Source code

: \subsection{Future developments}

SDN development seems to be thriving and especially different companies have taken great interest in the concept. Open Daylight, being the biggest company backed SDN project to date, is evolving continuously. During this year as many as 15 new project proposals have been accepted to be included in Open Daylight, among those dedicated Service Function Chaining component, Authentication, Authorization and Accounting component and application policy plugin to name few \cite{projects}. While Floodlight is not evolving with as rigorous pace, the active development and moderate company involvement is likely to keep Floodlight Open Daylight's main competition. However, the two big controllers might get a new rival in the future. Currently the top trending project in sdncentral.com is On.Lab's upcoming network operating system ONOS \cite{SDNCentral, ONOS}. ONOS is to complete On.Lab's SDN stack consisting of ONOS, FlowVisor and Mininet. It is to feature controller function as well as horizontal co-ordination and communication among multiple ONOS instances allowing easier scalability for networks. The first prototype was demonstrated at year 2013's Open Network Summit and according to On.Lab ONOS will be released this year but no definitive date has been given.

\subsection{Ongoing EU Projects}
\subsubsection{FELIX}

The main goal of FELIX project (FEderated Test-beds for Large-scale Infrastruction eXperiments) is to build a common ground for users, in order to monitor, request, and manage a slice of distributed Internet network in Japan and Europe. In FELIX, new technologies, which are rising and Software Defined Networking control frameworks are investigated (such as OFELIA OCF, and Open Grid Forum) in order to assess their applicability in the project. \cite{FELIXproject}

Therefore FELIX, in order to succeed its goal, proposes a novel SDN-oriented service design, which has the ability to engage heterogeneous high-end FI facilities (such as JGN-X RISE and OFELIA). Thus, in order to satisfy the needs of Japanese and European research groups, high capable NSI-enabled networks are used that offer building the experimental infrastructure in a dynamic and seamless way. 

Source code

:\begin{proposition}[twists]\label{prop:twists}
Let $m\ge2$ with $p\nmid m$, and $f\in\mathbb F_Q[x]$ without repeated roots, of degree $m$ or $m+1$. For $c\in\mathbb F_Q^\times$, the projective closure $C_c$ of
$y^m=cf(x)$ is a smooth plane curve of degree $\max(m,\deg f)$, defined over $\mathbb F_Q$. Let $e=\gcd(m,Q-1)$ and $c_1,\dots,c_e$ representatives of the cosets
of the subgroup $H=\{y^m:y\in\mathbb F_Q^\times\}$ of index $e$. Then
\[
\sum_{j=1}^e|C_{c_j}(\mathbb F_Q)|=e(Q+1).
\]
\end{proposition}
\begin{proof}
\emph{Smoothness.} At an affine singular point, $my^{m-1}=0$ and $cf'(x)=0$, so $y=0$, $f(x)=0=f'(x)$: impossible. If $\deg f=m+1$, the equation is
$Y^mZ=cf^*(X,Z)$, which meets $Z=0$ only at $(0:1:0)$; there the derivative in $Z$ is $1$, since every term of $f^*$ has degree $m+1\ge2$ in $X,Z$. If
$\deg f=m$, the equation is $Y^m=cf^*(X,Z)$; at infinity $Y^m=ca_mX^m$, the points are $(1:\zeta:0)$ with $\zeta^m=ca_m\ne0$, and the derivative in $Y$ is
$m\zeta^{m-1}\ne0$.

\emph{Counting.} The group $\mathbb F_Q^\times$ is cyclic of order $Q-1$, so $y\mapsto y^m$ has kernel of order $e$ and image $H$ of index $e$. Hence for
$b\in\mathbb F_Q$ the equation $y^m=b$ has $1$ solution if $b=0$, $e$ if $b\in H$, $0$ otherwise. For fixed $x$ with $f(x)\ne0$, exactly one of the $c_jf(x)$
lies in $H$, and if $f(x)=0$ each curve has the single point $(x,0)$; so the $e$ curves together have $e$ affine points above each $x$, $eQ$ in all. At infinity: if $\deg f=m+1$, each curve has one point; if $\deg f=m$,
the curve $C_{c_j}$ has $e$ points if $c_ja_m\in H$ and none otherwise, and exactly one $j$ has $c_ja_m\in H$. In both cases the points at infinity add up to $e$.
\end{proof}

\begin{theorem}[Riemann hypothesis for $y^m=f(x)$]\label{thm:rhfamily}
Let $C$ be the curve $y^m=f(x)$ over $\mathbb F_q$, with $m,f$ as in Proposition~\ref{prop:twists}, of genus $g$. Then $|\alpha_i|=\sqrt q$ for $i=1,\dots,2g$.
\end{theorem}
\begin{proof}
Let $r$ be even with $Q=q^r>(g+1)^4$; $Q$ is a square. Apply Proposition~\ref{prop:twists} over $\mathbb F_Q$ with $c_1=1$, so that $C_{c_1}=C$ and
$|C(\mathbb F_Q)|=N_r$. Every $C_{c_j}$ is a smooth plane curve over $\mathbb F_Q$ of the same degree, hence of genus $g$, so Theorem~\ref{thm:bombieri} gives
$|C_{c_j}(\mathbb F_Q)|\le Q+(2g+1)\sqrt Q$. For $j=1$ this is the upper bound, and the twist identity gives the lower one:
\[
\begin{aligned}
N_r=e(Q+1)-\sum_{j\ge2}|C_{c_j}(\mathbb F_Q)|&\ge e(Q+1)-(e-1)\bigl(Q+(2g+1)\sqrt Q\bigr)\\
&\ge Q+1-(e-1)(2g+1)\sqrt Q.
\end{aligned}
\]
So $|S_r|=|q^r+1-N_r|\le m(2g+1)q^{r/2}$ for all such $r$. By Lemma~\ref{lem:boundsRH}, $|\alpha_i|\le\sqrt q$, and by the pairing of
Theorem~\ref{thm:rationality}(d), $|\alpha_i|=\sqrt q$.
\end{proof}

What needs to be done: Count up the lines in the preceding data that include the word "affine"; respond with the number only.

Solution for this task: 2